No, he didn't. When it was disclosed during a 1958 congressional hearing that New England Textile Manufacturer Bernard Goldfine had given Adams a number of gifts, including hotel accommodations in Boston and a vicuna coat, calls began to rise, even in the Republican Party's own ranks, for Adams' resignation. At first Eisenhower stoutly defended his aide. But it was a congressional election year, and party pros were convinced that the Adams affair was damaging their chances. Vice President Nixon, assigned to weigh party sentiment, found that virtually all Republican candidates wanted Adams out. That jibed with Nixon's own view then, though in the Frost interview he never suggested that he privately sought Adams' resignation. Republican National Committee Chairman Meade Alcorn also told Ike, "Sherm must go."

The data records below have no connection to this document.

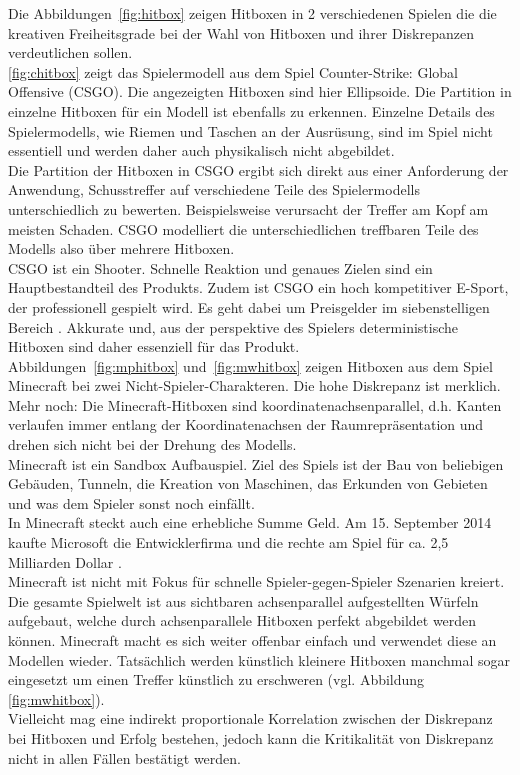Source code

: Die Abbildungen~\ref{fig:hitbox} zeigen Hitboxen in 2 verschiedenen Spielen die die kreativen Freiheitsgrade bei der Wahl von Hitboxen und ihrer Diskrepanzen verdeutlichen sollen.\\
\ref{fig:chitbox} zeigt das Spielermodell aus dem Spiel Counter-Strike: Global Offensive (CSGO). Die angezeigten Hitboxen sind hier Ellipsoide.
Die Partition in einzelne Hitboxen für ein Modell ist ebenfalls zu erkennen.
Einzelne Details des Spielermodells, wie Riemen und Taschen an der Ausrüsung, sind im Spiel nicht essentiell und werden daher auch physikalisch nicht abgebildet.\\
Die Partition der Hitboxen in CSGO ergibt sich direkt aus einer Anforderung der Anwendung, Schusstreffer auf verschiedene Teile des Spielermodells unterschiedlich zu bewerten. Beispielsweise verursacht der Treffer am Kopf am meisten Schaden. CSGO modelliert die unterschiedlichen treffbaren Teile des Modells also über mehrere Hitboxen.\\
CSGO ist ein Shooter. Schnelle Reaktion und genaues Zielen sind ein Hauptbestandteil des Produkts. Zudem ist CSGO ein hoch kompetitiver E-Sport, der professionell gespielt wird. Es geht dabei um Preisgelder im siebenstelligen Bereich \cite{csgoprice}. Akkurate und, aus der perspektive des Spielers deterministische Hitboxen sind daher essenziell für das Produkt.\\
Abbildungen~\ref{fig:mphitbox} und~\ref{fig:mwhitbox} zeigen Hitboxen aus dem Spiel Minecraft bei zwei Nicht-Spieler-Charakteren. Die hohe Diskrepanz ist merklich. Mehr noch: Die Minecraft-Hitboxen sind koordinatenachsenparallel, d.h. Kanten verlaufen immer entlang der Koordinatenachsen der Raumrepräsentation und drehen sich nicht bei der Drehung des Modells.\\
Minecraft ist ein Sandbox Aufbauspiel. Ziel des Spiels ist der Bau von beliebigen Gebäuden, Tunneln, die Kreation von Maschinen, das Erkunden von Gebieten und was dem Spieler sonst noch einfällt.\\
In Minecraft steckt auch eine erhebliche Summe Geld. Am 15. September 2014 kaufte Microsoft die Entwicklerfirma und die rechte am Spiel für ca. 2,5 Milliarden Dollar \cite{buyminecraft}.\\
Minecraft ist nicht mit Fokus für schnelle Spieler-gegen-Spieler Szenarien kreiert. Die gesamte Spielwelt ist aus sichtbaren achsenparallel aufgestellten Würfeln aufgebaut, welche durch achsenparallele Hitboxen perfekt abgebildet werden können. Minecraft macht es sich weiter offenbar einfach und verwendet diese an Modellen wieder. Tatsächlich werden künstlich kleinere Hitboxen manchmal sogar eingesetzt um einen Treffer künstlich zu erschweren (vgl. Abbildung \ref{fig:mwhitbox}).\\
Vielleicht mag eine indirekt proportionale Korrelation zwischen der Diskrepanz bei Hitboxen und Erfolg bestehen, jedoch kann die Kritikalität von Diskrepanz nicht in allen Fällen bestätigt werden.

TIME Senior Correspondent John Steele, then the TIME-LIFE Washington bureau chief, remembers how Adams got the word. After hearing from Alcorn, Ike agreed to dump Adams. But he himself would not wield the ax against his close friend. Ike apparently reasoned that the task of cashiering Adams properly belonged to the political chief of the party, since it was essentially a political affair. Eisenhower asked Alcorn and Nixon to talk to Adams. He told Alcorn: "You've got to handle it. It's your job." Alcorn summoned Adams from a vacation in Canada to give him the bad news.

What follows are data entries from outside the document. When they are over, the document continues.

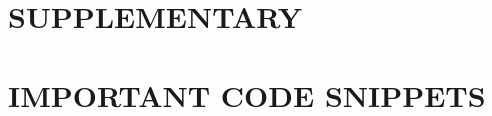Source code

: \documentclass[Dual]{iitddiss}
\begin{document}
\appendix

\chapter{SUPPLEMENTARY}
\label{chap:appendix}

\pagebreak

\chapter{IMPORTANT CODE SNIPPETS}
\label{chap:code}

\pagebreak


\label{chap:references}

\pagebreak


\listofpapers

\end{document}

As it happened, about an hour before this troublesome session, Nixon begged off, telling Alcorn on the phone that there were too many newspapermen around. Said one participant in the final episode: "Nixon was never more than a back-seat passenger in the whole thing."
Could it be that Nixon's memory lapsed? That is unlikely. Just a couple of months before the Frost taping, he was explicitly reminded of the firing details by someone who was in the White House at the time.